• Your assignment: For each line below that contains the word "Pound", return that line.

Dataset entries
=======
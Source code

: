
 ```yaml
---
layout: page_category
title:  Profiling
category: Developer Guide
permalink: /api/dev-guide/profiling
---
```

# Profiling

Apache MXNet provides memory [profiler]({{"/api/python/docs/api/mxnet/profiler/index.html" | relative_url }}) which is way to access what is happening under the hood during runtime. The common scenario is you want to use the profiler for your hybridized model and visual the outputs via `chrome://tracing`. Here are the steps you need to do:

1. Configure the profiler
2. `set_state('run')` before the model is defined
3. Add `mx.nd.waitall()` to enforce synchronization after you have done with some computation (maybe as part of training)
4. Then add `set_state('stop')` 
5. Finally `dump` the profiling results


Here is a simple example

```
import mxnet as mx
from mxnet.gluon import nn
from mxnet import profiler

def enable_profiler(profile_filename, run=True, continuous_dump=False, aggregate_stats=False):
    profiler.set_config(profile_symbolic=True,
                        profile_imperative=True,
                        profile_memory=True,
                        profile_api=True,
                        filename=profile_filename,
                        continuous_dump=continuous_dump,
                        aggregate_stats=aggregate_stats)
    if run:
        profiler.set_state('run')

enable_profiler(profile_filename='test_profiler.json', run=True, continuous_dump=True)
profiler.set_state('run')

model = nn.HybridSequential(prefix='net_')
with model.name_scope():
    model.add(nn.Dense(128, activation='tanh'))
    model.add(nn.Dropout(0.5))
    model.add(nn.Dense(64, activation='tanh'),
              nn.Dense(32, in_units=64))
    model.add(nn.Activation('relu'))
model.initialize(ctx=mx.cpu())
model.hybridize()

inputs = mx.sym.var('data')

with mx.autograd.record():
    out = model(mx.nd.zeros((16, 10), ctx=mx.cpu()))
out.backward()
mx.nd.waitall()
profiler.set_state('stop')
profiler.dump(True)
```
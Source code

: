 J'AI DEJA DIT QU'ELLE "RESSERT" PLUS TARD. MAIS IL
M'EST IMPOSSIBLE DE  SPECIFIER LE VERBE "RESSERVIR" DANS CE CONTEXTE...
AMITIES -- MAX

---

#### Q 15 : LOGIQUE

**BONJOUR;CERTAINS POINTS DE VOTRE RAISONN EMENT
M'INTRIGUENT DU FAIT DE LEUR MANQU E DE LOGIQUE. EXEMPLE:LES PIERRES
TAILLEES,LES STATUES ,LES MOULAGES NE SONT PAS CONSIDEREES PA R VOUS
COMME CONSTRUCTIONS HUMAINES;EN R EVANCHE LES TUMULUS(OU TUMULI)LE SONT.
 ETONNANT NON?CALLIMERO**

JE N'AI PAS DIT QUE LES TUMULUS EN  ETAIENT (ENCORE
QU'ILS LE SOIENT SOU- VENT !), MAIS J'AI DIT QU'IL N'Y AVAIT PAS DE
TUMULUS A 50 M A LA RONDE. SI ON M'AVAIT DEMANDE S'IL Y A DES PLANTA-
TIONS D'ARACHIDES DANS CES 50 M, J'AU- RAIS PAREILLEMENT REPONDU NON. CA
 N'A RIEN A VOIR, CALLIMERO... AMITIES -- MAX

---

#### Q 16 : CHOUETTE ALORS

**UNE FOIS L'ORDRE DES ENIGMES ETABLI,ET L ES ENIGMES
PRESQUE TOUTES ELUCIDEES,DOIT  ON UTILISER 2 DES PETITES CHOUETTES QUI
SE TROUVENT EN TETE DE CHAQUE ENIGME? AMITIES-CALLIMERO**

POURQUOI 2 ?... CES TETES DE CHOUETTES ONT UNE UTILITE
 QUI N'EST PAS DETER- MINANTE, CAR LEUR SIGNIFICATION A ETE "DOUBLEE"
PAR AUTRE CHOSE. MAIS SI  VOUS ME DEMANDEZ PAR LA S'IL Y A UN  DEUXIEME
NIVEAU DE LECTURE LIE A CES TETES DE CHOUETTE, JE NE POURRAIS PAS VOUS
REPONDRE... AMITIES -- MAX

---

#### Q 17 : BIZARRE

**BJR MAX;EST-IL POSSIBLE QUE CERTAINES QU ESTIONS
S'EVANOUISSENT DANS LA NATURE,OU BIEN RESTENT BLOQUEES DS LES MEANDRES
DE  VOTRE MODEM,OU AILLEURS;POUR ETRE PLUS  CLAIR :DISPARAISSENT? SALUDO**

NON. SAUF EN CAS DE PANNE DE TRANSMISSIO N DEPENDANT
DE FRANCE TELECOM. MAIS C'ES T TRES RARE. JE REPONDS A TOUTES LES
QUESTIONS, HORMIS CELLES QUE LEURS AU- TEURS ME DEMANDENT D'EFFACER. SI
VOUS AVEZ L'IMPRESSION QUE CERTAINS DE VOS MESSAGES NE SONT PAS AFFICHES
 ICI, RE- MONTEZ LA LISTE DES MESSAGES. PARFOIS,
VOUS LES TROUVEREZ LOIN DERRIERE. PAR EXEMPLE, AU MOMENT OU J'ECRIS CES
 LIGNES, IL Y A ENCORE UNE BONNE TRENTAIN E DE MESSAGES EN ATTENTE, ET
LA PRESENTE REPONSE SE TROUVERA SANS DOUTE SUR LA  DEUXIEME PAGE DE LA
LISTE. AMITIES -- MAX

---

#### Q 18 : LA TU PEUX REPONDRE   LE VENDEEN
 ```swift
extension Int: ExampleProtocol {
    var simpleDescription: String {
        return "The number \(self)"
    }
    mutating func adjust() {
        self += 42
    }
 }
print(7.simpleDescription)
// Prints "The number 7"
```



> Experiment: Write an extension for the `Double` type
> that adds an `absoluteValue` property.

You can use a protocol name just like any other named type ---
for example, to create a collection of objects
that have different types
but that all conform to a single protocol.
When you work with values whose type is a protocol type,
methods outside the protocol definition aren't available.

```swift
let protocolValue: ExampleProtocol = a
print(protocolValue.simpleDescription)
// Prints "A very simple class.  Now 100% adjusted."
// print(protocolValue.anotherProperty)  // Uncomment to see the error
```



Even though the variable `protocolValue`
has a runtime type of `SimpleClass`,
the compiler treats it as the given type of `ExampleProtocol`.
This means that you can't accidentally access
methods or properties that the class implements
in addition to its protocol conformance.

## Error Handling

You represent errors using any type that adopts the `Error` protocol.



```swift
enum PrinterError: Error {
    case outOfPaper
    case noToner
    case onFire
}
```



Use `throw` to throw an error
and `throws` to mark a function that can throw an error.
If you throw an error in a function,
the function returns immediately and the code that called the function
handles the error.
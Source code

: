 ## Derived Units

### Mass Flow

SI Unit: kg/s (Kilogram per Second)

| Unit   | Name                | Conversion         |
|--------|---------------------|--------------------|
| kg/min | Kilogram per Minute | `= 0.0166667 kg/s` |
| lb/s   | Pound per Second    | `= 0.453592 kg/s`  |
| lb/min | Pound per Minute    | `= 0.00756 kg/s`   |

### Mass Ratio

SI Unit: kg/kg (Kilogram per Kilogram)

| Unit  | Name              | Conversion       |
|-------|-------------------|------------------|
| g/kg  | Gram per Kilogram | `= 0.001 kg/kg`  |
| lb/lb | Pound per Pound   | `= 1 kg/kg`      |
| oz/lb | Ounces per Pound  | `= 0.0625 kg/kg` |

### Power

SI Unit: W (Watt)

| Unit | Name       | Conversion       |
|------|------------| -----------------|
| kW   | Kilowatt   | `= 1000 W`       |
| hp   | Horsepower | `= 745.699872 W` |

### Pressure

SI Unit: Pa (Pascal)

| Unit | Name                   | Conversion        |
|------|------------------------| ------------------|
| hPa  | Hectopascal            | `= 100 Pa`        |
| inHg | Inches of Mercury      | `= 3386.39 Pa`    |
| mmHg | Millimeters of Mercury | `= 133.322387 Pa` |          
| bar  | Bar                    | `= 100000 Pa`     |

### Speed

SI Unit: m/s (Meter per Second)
=======
• The completed task:
| lb/s   | Pound per Second    | `= 0.453592 kg/s`  |
| lb/min | Pound per Minute    | `= 0.00756 kg/s`   |
| lb/lb | Pound per Pound   | `= 1 kg/kg`      |
| oz/lb | Ounces per Pound  | `= 0.0625 kg/kg` |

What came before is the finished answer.